● Problem
An exact copy of every entry is what's needed, so please transcribe them all.
*** Opening Dataset records ***
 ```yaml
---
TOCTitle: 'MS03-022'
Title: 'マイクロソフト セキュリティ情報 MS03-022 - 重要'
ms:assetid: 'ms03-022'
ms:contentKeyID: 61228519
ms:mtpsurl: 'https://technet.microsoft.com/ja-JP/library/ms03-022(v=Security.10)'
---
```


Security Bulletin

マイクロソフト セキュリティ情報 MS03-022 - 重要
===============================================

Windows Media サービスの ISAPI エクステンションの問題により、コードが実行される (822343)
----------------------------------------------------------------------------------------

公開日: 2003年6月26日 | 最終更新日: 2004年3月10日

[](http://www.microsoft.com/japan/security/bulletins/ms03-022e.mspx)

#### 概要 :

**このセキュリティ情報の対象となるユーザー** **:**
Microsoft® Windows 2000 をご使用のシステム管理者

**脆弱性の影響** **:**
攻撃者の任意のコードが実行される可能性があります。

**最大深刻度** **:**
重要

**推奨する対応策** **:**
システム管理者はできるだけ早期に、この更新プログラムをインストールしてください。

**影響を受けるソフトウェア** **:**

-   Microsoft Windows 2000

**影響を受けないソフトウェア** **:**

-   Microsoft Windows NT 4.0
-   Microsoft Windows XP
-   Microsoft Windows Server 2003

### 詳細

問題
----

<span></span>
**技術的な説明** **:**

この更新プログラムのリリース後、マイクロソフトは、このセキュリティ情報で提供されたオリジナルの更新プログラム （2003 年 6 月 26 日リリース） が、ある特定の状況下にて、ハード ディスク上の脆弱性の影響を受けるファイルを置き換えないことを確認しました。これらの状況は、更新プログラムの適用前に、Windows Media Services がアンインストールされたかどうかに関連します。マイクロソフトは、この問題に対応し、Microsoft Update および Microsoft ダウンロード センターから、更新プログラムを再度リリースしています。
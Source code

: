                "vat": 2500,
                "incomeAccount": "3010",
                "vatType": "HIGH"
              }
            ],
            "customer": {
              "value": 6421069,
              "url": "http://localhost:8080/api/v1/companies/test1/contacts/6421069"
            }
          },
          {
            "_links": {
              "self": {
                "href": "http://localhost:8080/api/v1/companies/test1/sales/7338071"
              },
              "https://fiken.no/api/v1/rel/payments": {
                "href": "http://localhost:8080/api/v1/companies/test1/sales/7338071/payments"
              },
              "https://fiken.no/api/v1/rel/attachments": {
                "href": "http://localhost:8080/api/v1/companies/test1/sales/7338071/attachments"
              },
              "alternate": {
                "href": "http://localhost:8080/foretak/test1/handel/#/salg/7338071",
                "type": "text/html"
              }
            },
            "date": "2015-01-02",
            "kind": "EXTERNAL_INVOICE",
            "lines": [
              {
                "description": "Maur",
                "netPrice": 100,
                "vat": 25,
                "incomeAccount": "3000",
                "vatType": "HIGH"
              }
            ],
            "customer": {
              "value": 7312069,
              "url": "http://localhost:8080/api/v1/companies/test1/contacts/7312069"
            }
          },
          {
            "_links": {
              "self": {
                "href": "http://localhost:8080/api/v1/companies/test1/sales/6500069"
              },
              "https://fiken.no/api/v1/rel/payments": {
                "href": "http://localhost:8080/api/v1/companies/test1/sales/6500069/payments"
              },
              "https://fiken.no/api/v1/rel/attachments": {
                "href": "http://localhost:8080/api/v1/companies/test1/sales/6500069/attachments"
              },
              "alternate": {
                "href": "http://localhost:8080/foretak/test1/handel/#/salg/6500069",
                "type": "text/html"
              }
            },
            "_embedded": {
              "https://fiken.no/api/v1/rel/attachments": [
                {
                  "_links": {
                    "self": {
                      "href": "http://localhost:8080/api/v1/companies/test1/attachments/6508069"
*** Closing Dataset records ***
● Solution for this exercise
 ```yaml
---
TOCTitle: 'MS03-022'
Title: 'マイクロソフト セキュリティ情報 MS03-022 - 重要'
ms:assetid: 'ms03-022'
ms:contentKeyID: 61228519
ms:mtpsurl: 'https://technet.microsoft.com/ja-JP/library/ms03-022(v=Security.10)'
---
```


Security Bulletin

マイクロソフト セキュリティ情報 MS03-022 - 重要
===============================================

Windows Media サービスの ISAPI エクステンションの問題により、コードが実行される (822343)
----------------------------------------------------------------------------------------

公開日: 2003年6月26日 | 最終更新日: 2004年3月10日

[](http://www.microsoft.com/japan/security/bulletins/ms03-022e.mspx)

#### 概要 :

**このセキュリティ情報の対象となるユーザー** **:**
Microsoft® Windows 2000 をご使用のシステム管理者

**脆弱性の影響** **:**
攻撃者の任意のコードが実行される可能性があります。

**最大深刻度** **:**
重要

**推奨する対応策** **:**
システム管理者はできるだけ早期に、この更新プログラムをインストールしてください。

**影響を受けるソフトウェア** **:**

-   Microsoft Windows 2000

**影響を受けないソフトウェア** **:**

-   Microsoft Windows NT 4.0
-   Microsoft Windows XP
-   Microsoft Windows Server 2003

### 詳細

問題
----

<span></span>
**技術的な説明** **:**

この更新プログラムのリリース後、マイクロソフトは、このセキュリティ情報で提供されたオリジナルの更新プログラム （2003 年 6 月 26 日リリース） が、ある特定の状況下にて、ハード ディスク上の脆弱性の影響を受けるファイルを置き換えないことを確認しました。これらの状況は、更新プログラムの適用前に、Windows Media Services がアンインストールされたかどうかに関連します。マイクロソフトは、この問題に対応し、Microsoft Update および Microsoft ダウンロード センターから、更新プログラムを再度リリースしています。
Source code

:                "vat": 2500,
                "incomeAccount": "3010",
                "vatType": "HIGH"
              }
            ],
            "customer": {
              "value": 6421069,
              "url": "http://localhost:8080/api/v1/companies/test1/contacts/6421069"
            }
          },
          {
            "_links": {
              "self": {
                "href": "http://localhost:8080/api/v1/companies/test1/sales/7338071"
              },
              "https://fiken.no/api/v1/rel/payments": {
                "href": "http://localhost:8080/api/v1/companies/test1/sales/7338071/payments"
              },
              "https://fiken.no/api/v1/rel/attachments": {
                "href": "http://localhost:8080/api/v1/companies/test1/sales/7338071/attachments"
              },
              "alternate": {
                "href": "http://localhost:8080/foretak/test1/handel/#/salg/7338071",
                "type": "text/html"
              }
            },
            "date": "2015-01-02",
            "kind": "EXTERNAL_INVOICE",
            "lines": [
              {
                "description": "Maur",
                "netPrice": 100,
                "vat": 25,
                "incomeAccount": "3000",
                "vatType": "HIGH"
              }
            ],
            "customer": {
              "value": 7312069,
              "url": "http://localhost:8080/api/v1/companies/test1/contacts/7312069"
            }
          },
          {
            "_links": {
              "self": {
                "href": "http://localhost:8080/api/v1/companies/test1/sales/6500069"
              },
              "https://fiken.no/api/v1/rel/payments": {
                "href": "http://localhost:8080/api/v1/companies/test1/sales/6500069/payments"
              },
              "https://fiken.no/api/v1/rel/attachments": {
                "href": "http://localhost:8080/api/v1/companies/test1/sales/6500069/attachments"
              },
              "alternate": {
                "href": "http://localhost:8080/foretak/test1/handel/#/salg/6500069",
                "type": "text/html"
              }
            },
            "_embedded": {
              "https://fiken.no/api/v1/rel/attachments": [
                {
                  "_links": {
                    "self": {
                      "href": "http://localhost:8080/api/v1/companies/test1/attachments/6508069"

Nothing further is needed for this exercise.